A Lei- CLTS 22

Dizem que o passado de um homem pode persegui-lo até seu último dia, que suas escolhas tecem a rede que o amparará ou o enroscará no ato final de sua jornada por esse jardim de doces amarguras... Como uma sentença lavrada por um juiz imparcial e inflexível; o futuro; sempre presente... Mas nem sempre...

Justo?

Nem sempre...

Passeando em pensamentos, Cícero mal ouvia o filho. As ruas do Centro começavam a se esvaziar às 18. Um formigueiro. O carro quebrado que só estaria pronto no outro dia os faria andar algumas quadras antes de poderem ir para casa depois de um longo dia de poucas vendas. A loja já acumulava algumas contas atrasadas, os consertos de celulares estavam em queda. Assim como a maioria dos negócios lícitos.

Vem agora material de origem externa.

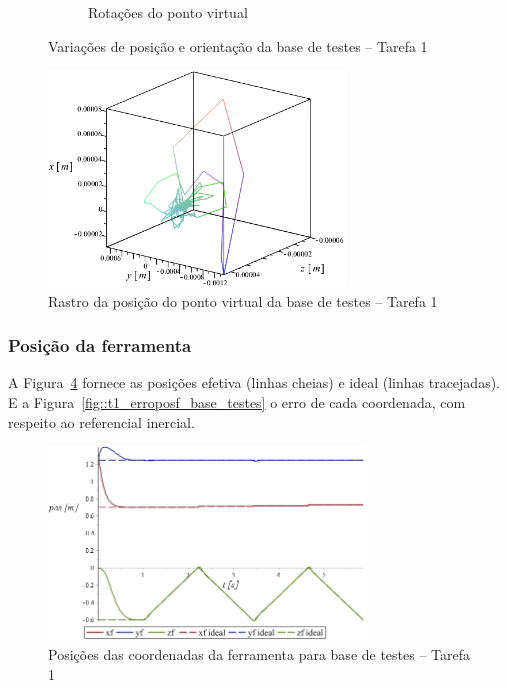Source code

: \begin{figure}[h]
\begin{subfigure}[b]{0.45\textwidth}
        \caption{Rotações do ponto virtual}
        \label{fig::t1_q456_base_testes}
    \end{subfigure}
    \caption{Variações de posição e orientação da base de testes -- Tarefa 1}
    \label{fig::t1_q123456_base_testes}
\end{figure}

\begin{figure}[h!]
	\centering 
 	\includegraphics[width=0.70\textwidth]{figs/t1_pvirtural_base_testes}
 	\caption{Rastro da posição do ponto virtual da base de testes -- Tarefa 1}
 	\label{fig::t1_pvirtural_base_testes}
\end{figure}


\subsubsection{Posição da ferramenta}

A Figura~\ref{fig::t1_posf_base_testes} fornece as posições efetiva (linhas
cheias) e ideal (linhas tracejadas). E a
Figura~\ref{fig::t1_erroposf_base_testes} o erro de cada coordenada, com
respeito ao referencial inercial.

\begin{figure}[h!]
	\centering 
 	\includegraphics[width=0.75\textwidth]{figs/t1_posf_base_testes}
 	\caption{Posições das coordenadas da ferramenta para base de testes -- Tarefa
 	1}
 	\label{fig::t1_posf_base_testes}
\end{figure}


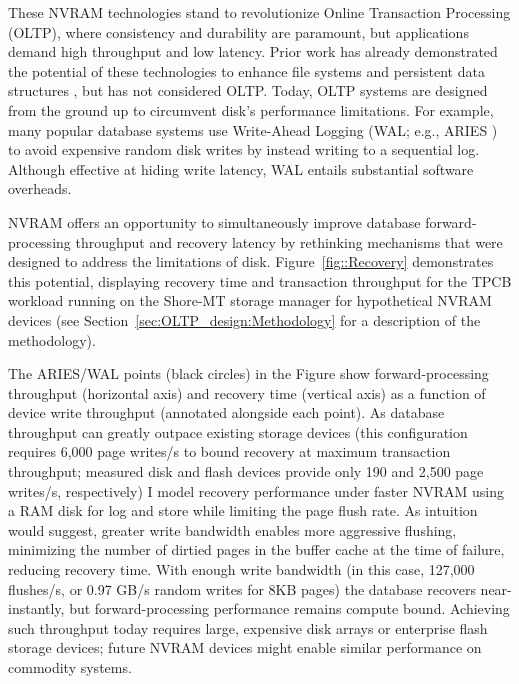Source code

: These NVRAM technologies stand to revolutionize Online Transaction Processing (OLTP), where consistency and durability are paramount, but applications demand high throughput and low latency.
Prior work has already demonstrated the potential of these technologies to enhance file systems \cite{GreenanMiller06, ConditNightingale09} and persistent data structures \cite{VenkataramanTolia11}, but has not considered OLTP. 
Today, OLTP systems are designed from the ground up to circumvent disk's performance limitations.
For example, many popular database systems use Write-Ahead Logging (WAL; e.g., ARIES \cite{MohanHaderle92}) to avoid expensive random disk writes by instead writing to a sequential log.  
Although effective at hiding write latency, WAL entails substantial software overheads.

NVRAM offers an opportunity to simultaneously improve database forward-processing throughput and recovery latency by rethinking mechanisms that were designed to address the limitations of disk.
Figure~\ref{fig::Recovery} demonstrates this potential, displaying recovery time and transaction throughput for the TPCB workload running on the Shore-MT storage manager \cite{JohnsonPandis09} for hypothetical NVRAM devices (see Section~\ref{sec:OLTP_design:Methodology} for a description of the methodology).



The ARIES/WAL points (black circles) in the Figure show forward-processing throughput (horizontal axis) and recovery time (vertical axis) as a function of device write throughput (annotated alongside each point).
As database throughput can greatly outpace existing storage devices (this configuration requires 6,000 page writes/s to bound recovery at maximum transaction throughput; measured disk and flash devices provide only 190 and 2,500 page writes/s, respectively) I model recovery performance under faster NVRAM using a RAM disk for log and store while limiting the page flush rate.
As intuition would suggest, greater write bandwidth enables more aggressive flushing, minimizing the number of dirtied pages in the buffer cache at the time of failure, reducing recovery time.
With enough write bandwidth (in this case, 127,000 flushes/s, or 0.97 GB/s random writes for 8KB pages) the database recovers near-instantly, but forward-processing performance remains compute bound.
Achieving such throughput today requires large, expensive disk arrays or enterprise flash storage devices; future NVRAM devices might enable similar performance on commodity systems.

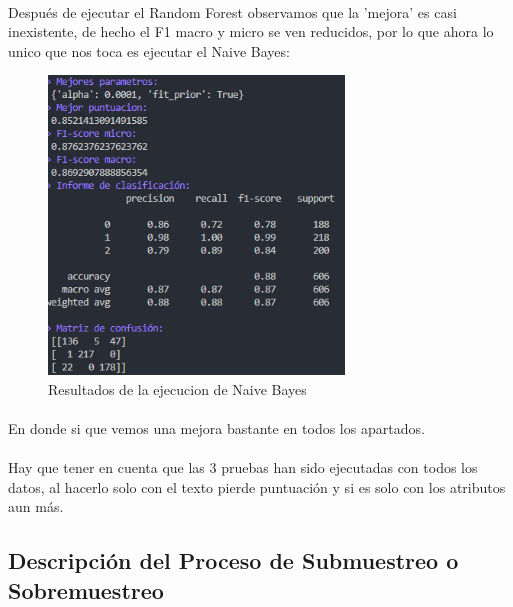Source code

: \documentclass{report}
\begin{document}
                \paragraph*{}{
                Después de ejecutar el Random Forest observamos que la 'mejora' es casi inexistente, de hecho el F1 macro y micro se ven reducidos, por lo que ahora lo unico que nos toca es ejecutar el Naive Bayes:
                }
                \begin{figure}[H]
                    \centering
                    \includegraphics[width=0.7\textwidth]{img/SMOTE.png}
                    \caption{Resultados de la ejecucion de Naive Bayes}
                \end{figure}
                \paragraph*{}{
                    En donde si que vemos una mejora bastante en todos los apartados.
                }
               \paragraph*{}{
                   Hay que tener en cuenta que las 3 pruebas han sido ejecutadas con todos los datos, al hacerlo solo con el texto pierde puntuación y si es solo con los atributos aun más.
               }
            \clearpage\subsection{Descripción del Proceso de Submuestreo o Sobremuestreo}
\end{document}
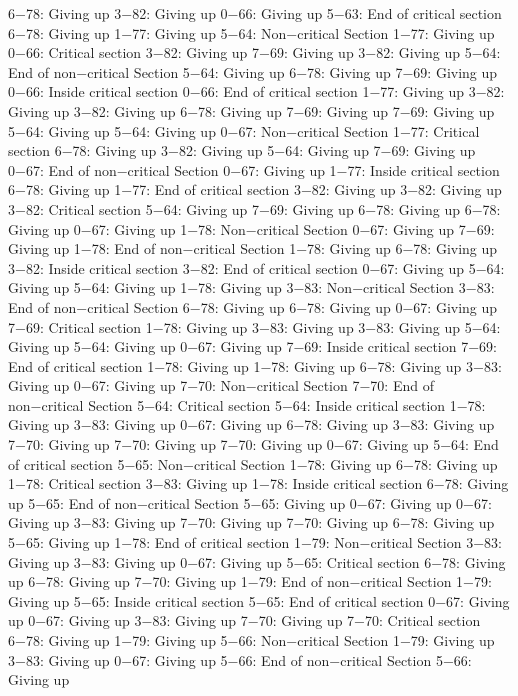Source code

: 6−78: Giving up
3−82: Giving up
0−66: Giving up
5−63: End of critical section
6−78: Giving up
1−77: Giving up
5−64: Non−critical Section
1−77: Giving up
0−66: Critical section
3−82: Giving up
7−69: Giving up
3−82: Giving up
5−64: End of non−critical Section
5−64: Giving up
6−78: Giving up
7−69: Giving up
0−66: Inside critical section
0−66: End of critical section
1−77: Giving up
3−82: Giving up
3−82: Giving up
6−78: Giving up
7−69: Giving up
7−69: Giving up
5−64: Giving up
5−64: Giving up
0−67: Non−critical Section
1−77: Critical section
6−78: Giving up
3−82: Giving up
5−64: Giving up
7−69: Giving up
0−67: End of non−critical Section
0−67: Giving up
1−77: Inside critical section
6−78: Giving up
1−77: End of critical section
3−82: Giving up
3−82: Giving up
3−82: Critical section
5−64: Giving up
7−69: Giving up
6−78: Giving up
6−78: Giving up
0−67: Giving up
1−78: Non−critical Section
0−67: Giving up
7−69: Giving up
1−78: End of non−critical Section
1−78: Giving up
6−78: Giving up
3−82: Inside critical section
3−82: End of critical section
0−67: Giving up
5−64: Giving up
5−64: Giving up
1−78: Giving up
3−83: Non−critical Section
3−83: End of non−critical Section
6−78: Giving up
6−78: Giving up
0−67: Giving up
7−69: Critical section
1−78: Giving up
3−83: Giving up
3−83: Giving up
5−64: Giving up
5−64: Giving up
0−67: Giving up
7−69: Inside critical section
7−69: End of critical section
1−78: Giving up
1−78: Giving up
6−78: Giving up
3−83: Giving up
0−67: Giving up
7−70: Non−critical Section
7−70: End of non−critical Section
5−64: Critical section
5−64: Inside critical section
1−78: Giving up
3−83: Giving up
0−67: Giving up
6−78: Giving up
3−83: Giving up
7−70: Giving up
7−70: Giving up
7−70: Giving up
0−67: Giving up
5−64: End of critical section
5−65: Non−critical Section
1−78: Giving up
6−78: Giving up
1−78: Critical section
3−83: Giving up
1−78: Inside critical section
6−78: Giving up
5−65: End of non−critical Section
5−65: Giving up
0−67: Giving up
0−67: Giving up
3−83: Giving up
7−70: Giving up
7−70: Giving up
6−78: Giving up
5−65: Giving up
1−78: End of critical section
1−79: Non−critical Section
3−83: Giving up
3−83: Giving up
0−67: Giving up
5−65: Critical section
6−78: Giving up
6−78: Giving up
7−70: Giving up
1−79: End of non−critical Section
1−79: Giving up
5−65: Inside critical section
5−65: End of critical section
0−67: Giving up
0−67: Giving up
3−83: Giving up
7−70: Giving up
7−70: Critical section
6−78: Giving up
1−79: Giving up
5−66: Non−critical Section
1−79: Giving up
3−83: Giving up
0−67: Giving up
5−66: End of non−critical Section
5−66: Giving up
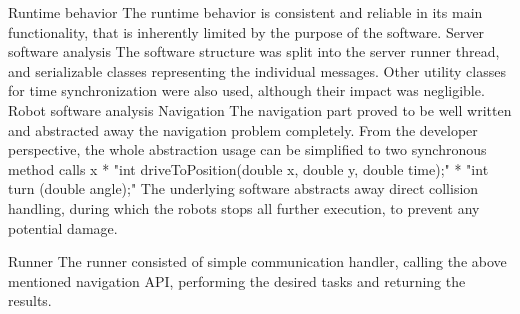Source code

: \robotGrid
\sec Runtime behavior
The runtime behavior is consistent and reliable in its main functionality, that is inherently limited by the purpose of the software.
\sec Server software analysis
The software structure was split into the server runner thread, and serializable classes representing the individual messages. Other utility classes for time synchronization were also used, although their impact was negligible.
\sec Robot software analysis
\secc Navigation
The navigation part proved to be well written and abstracted away the navigation problem completely. From the developer perspective, the whole abstraction usage can be simplified to two synchronous method calls 
\begitems \style x
    * "int driveToPosition(double x, double y, double time);"
    * "int turn (double angle);"
\enditems
The underlying software abstracts away direct collision handling, during which the robots stops all further execution, to prevent any potential damage.

\secc Runner
The runner consisted of simple communication handler, calling the above mentioned navigation API, performing the desired tasks and returning the results.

- Então, pai, no final das contas, nem o Ricardo nem eu pegou ninguém. Só gastamos e voltamos pra casa lisos. Mas eu tenho certeza que a Angela tava no papo... ela só não tinha percebido! - o rapaz gargalhou.

- O problema é que vocês conversam demais. “POUCAS IDEIAS” é um lema atemporal. Foi usando ele que conheci sua bendita mãe, Cabron.

- Pô coroa, fala sério, ela me contou que se apaixonou mesmo quando o senhor levou ela pra passear de “Brutossauro”...

Os dois riram.

Mais de 20 anos haviam se passado e Cícero ainda se impressionava com o rumo inusitado que sua vida havia tomado. Havia construído uma família quando praticamente todos os amigos de infância tinham sido assassinados sem sequer completarem a segunda ou terceira década. Fugira da criminalidade não sem antes deixar uma parte de sua esperança enterrada em profundos abismos... um só arrependimento...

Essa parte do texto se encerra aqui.